----- Data listing -----
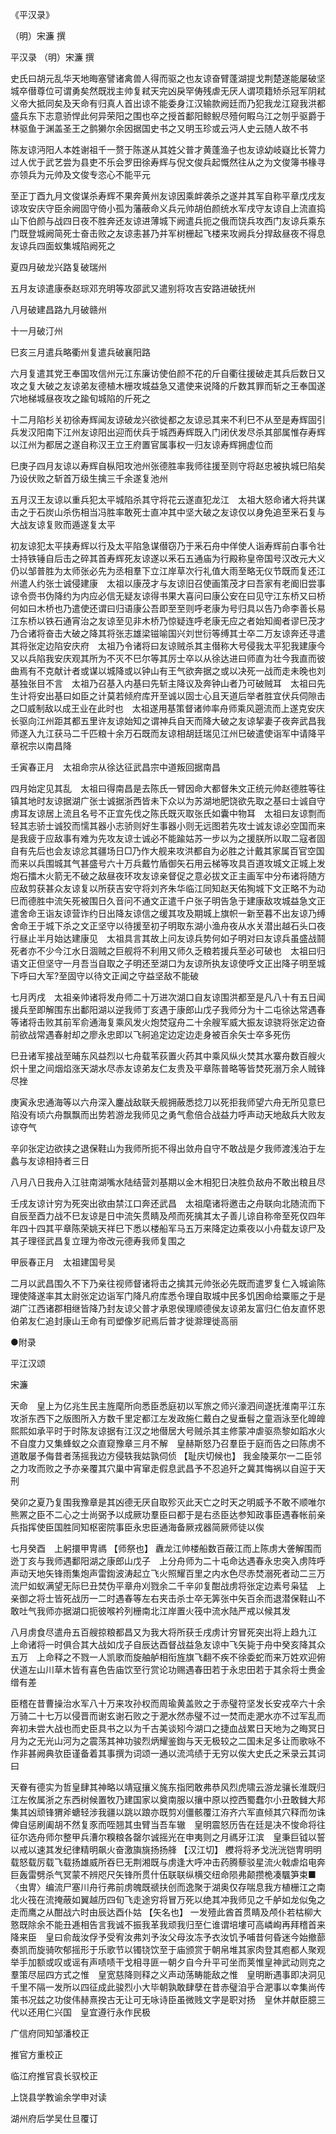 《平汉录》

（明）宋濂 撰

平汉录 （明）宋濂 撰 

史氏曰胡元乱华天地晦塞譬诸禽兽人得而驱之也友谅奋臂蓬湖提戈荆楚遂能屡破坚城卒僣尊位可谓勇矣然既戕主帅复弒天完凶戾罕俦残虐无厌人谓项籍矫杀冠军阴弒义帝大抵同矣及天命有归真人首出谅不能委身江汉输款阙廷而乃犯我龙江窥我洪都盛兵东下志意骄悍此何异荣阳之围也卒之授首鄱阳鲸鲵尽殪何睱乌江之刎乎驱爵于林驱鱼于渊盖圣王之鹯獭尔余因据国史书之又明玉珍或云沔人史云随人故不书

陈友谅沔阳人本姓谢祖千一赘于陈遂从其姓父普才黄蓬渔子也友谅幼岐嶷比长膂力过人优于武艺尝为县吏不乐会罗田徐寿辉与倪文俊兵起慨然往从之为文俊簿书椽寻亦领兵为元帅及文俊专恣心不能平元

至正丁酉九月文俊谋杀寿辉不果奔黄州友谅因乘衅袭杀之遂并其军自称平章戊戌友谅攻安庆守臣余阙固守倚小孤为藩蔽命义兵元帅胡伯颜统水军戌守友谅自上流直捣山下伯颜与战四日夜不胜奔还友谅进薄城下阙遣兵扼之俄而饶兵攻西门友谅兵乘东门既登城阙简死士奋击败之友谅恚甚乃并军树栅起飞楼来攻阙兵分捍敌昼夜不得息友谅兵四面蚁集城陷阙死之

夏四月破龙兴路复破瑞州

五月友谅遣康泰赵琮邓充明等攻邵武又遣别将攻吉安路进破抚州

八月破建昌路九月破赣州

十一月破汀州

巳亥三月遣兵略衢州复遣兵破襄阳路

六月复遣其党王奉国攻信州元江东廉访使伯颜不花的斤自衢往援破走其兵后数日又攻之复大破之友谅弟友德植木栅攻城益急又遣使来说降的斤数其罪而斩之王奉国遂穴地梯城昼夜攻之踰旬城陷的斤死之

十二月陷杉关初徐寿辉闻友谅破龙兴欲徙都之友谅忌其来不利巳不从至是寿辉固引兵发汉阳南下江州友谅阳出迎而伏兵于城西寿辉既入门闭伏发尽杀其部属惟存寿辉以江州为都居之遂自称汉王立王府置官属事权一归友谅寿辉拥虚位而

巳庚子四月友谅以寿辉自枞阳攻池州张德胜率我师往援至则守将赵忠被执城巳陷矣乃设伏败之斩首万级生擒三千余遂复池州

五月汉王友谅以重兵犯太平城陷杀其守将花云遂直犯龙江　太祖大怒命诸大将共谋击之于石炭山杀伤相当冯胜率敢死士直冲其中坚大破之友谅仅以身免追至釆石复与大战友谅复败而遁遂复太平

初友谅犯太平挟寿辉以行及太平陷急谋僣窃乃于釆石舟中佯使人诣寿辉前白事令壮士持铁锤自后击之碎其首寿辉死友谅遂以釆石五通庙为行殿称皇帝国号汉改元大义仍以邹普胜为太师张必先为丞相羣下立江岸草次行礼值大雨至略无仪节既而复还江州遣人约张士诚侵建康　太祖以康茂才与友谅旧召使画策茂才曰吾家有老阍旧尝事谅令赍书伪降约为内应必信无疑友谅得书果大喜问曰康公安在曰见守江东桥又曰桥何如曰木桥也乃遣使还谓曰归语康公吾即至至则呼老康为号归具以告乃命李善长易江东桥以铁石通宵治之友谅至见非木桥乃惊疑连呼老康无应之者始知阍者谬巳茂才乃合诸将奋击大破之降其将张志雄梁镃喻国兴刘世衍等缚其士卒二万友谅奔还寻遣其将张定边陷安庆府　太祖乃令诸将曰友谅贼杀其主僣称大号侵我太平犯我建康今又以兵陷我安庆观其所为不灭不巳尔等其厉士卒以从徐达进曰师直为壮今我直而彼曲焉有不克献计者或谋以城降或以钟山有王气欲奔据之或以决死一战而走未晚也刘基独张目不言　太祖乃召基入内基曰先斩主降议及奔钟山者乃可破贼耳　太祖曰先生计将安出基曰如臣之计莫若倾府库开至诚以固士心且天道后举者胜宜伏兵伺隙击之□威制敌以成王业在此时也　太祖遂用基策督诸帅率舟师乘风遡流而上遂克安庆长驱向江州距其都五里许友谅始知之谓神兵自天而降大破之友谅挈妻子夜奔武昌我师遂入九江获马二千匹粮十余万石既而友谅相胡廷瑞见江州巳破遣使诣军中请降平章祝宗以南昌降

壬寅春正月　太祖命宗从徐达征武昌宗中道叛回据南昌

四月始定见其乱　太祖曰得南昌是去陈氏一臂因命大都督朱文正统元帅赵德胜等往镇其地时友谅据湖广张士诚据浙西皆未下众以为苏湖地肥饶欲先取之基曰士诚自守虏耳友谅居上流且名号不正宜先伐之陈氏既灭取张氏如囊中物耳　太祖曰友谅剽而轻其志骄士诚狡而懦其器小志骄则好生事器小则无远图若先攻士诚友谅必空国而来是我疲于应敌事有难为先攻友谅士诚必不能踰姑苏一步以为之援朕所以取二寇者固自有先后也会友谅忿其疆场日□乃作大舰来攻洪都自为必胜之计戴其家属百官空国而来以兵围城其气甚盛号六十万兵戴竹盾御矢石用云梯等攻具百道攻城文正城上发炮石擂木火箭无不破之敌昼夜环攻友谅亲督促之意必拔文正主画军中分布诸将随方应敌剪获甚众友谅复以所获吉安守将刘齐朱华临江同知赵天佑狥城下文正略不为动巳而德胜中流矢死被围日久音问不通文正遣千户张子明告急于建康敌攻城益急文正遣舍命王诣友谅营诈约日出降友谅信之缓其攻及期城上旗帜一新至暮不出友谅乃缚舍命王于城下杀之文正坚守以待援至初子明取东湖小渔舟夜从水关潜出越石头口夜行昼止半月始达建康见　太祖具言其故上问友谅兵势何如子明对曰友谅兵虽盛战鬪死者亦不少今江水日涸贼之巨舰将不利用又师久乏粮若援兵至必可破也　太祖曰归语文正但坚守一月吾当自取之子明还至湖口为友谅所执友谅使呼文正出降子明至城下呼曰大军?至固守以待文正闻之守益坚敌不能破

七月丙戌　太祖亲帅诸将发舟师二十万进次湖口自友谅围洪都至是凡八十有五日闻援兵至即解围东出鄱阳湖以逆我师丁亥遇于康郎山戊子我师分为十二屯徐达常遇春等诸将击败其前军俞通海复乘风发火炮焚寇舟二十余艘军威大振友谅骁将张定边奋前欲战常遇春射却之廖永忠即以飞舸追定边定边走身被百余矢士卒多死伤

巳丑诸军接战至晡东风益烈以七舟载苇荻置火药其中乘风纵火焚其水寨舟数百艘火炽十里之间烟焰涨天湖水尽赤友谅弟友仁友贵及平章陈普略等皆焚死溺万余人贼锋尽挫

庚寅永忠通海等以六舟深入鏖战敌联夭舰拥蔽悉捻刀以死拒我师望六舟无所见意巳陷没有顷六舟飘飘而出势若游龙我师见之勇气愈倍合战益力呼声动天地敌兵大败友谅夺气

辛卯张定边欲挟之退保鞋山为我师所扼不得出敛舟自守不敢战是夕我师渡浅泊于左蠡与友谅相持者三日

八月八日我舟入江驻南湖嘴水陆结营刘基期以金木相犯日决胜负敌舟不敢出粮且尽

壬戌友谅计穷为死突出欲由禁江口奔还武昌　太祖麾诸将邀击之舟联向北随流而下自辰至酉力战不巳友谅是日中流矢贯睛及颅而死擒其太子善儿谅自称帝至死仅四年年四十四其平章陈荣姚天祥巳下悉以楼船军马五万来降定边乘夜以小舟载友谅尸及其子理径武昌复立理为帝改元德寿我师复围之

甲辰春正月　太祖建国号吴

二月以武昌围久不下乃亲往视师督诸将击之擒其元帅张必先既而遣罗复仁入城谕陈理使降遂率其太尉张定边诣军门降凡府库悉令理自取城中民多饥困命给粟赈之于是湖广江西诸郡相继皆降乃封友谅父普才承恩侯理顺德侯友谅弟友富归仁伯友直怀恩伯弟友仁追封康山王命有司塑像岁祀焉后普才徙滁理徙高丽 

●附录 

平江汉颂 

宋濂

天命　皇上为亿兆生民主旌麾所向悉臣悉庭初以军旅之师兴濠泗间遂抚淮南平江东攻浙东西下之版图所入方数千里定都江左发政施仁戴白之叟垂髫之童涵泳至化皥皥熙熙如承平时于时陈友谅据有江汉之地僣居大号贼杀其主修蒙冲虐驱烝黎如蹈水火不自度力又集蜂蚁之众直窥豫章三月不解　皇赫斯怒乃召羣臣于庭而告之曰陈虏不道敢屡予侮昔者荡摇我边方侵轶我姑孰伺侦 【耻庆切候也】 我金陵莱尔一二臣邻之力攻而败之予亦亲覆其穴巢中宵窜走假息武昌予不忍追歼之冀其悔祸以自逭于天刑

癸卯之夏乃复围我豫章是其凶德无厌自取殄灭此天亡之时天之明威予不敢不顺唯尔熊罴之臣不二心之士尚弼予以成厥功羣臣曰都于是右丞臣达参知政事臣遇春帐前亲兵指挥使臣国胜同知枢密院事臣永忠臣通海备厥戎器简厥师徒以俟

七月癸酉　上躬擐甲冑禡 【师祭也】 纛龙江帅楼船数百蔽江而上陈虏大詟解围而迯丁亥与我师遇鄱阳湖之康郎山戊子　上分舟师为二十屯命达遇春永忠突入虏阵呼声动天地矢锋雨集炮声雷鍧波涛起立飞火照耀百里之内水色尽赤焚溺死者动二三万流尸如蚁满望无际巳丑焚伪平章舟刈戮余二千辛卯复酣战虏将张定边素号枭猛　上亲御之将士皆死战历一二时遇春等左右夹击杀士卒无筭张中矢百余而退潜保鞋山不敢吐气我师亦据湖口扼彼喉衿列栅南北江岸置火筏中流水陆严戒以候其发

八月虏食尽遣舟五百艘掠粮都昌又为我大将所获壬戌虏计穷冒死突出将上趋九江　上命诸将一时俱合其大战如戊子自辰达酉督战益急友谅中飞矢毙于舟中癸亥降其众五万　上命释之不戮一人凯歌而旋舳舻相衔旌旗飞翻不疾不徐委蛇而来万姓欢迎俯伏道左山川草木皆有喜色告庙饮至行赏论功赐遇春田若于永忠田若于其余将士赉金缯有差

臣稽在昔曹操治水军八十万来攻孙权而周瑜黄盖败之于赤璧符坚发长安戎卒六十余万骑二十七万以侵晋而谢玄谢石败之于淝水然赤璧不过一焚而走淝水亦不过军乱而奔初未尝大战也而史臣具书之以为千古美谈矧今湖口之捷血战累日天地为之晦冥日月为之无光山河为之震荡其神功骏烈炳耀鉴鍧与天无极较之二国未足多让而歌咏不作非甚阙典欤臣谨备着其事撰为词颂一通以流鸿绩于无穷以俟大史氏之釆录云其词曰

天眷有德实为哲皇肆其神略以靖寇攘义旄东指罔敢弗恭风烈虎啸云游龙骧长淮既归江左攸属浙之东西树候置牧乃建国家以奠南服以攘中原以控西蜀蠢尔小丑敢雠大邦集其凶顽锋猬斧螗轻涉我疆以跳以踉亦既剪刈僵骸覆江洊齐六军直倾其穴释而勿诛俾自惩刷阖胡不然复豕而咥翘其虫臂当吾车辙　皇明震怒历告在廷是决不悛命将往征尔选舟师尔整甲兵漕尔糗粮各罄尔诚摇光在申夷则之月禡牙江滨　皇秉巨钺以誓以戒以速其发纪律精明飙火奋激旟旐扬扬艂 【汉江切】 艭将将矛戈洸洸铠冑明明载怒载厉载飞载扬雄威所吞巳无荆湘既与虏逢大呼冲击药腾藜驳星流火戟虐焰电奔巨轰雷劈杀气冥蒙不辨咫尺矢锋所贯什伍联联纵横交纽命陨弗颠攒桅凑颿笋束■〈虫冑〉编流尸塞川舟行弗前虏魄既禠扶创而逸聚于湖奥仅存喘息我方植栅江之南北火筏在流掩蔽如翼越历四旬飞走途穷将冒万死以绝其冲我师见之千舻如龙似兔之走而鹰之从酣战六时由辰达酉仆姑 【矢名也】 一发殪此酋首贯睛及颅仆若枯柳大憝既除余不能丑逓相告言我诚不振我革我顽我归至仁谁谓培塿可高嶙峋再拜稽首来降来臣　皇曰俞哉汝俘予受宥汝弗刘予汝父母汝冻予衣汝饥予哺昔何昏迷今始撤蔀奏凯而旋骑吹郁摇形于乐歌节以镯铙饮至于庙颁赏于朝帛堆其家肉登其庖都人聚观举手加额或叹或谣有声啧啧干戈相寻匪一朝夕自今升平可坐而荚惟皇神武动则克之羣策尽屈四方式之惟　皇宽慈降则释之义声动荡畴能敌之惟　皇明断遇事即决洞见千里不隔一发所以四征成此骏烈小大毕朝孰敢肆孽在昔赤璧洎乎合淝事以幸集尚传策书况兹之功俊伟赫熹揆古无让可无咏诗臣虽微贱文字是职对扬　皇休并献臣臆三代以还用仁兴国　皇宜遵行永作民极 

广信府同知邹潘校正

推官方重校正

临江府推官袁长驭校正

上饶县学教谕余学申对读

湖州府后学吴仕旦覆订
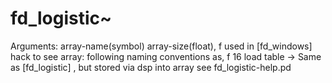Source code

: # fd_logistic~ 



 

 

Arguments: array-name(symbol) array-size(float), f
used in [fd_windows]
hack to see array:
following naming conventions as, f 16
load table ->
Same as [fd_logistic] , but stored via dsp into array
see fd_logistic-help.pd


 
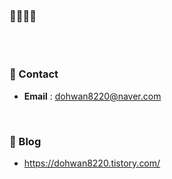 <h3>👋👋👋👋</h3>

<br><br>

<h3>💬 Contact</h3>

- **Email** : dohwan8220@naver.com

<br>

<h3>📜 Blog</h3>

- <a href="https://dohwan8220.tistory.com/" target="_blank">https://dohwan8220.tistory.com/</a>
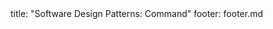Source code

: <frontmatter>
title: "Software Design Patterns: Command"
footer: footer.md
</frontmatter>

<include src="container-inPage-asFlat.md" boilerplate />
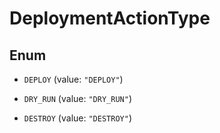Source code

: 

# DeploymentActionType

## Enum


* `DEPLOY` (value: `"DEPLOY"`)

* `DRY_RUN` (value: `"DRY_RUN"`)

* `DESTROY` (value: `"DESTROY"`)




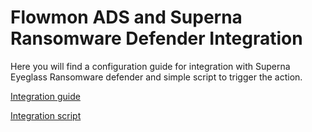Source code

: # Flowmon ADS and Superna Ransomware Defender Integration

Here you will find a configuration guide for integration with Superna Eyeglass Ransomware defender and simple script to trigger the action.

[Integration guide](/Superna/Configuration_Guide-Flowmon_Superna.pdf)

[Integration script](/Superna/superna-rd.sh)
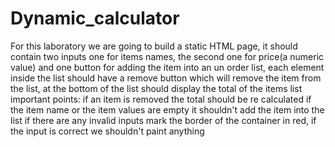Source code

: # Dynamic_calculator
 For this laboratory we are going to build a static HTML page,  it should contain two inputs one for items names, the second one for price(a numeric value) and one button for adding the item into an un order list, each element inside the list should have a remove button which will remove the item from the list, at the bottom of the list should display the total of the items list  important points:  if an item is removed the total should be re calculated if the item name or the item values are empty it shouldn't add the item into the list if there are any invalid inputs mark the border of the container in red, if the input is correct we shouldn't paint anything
-----
### Work request:
In the records above, find the line containing "巳亥三月遣兵略衢州复遣兵破襄阳路" and output every line from the first through that one, exactly, omitting pictures.

### Exercise result:
 《平汉录》

（明）宋濂 撰

平汉录 （明）宋濂 撰 

史氏曰胡元乱华天地晦塞譬诸禽兽人得而驱之也友谅奋臂蓬湖提戈荆楚遂能屡破坚城卒僣尊位可谓勇矣然既戕主帅复弒天完凶戾罕俦残虐无厌人谓项籍矫杀冠军阴弒义帝大抵同矣及天命有归真人首出谅不能委身江汉输款阙廷而乃犯我龙江窥我洪都盛兵东下志意骄悍此何异荣阳之围也卒之授首鄱阳鲸鲵尽殪何睱乌江之刎乎驱爵于林驱鱼于渊盖圣王之鹯獭尔余因据国史书之又明玉珍或云沔人史云随人故不书

陈友谅沔阳人本姓谢祖千一赘于陈遂从其姓父普才黄蓬渔子也友谅幼岐嶷比长膂力过人优于武艺尝为县吏不乐会罗田徐寿辉与倪文俊兵起慨然往从之为文俊簿书椽寻亦领兵为元帅及文俊专恣心不能平元

至正丁酉九月文俊谋杀寿辉不果奔黄州友谅因乘衅袭杀之遂并其军自称平章戊戌友谅攻安庆守臣余阙固守倚小孤为藩蔽命义兵元帅胡伯颜统水军戌守友谅自上流直捣山下伯颜与战四日夜不胜奔还友谅进薄城下阙遣兵扼之俄而饶兵攻西门友谅兵乘东门既登城阙简死士奋击败之友谅恚甚乃并军树栅起飞楼来攻阙兵分捍敌昼夜不得息友谅兵四面蚁集城陷阙死之

夏四月破龙兴路复破瑞州

五月友谅遣康泰赵琮邓充明等攻邵武又遣别将攻吉安路进破抚州

八月破建昌路九月破赣州

十一月破汀州

巳亥三月遣兵略衢州复遣兵破襄阳路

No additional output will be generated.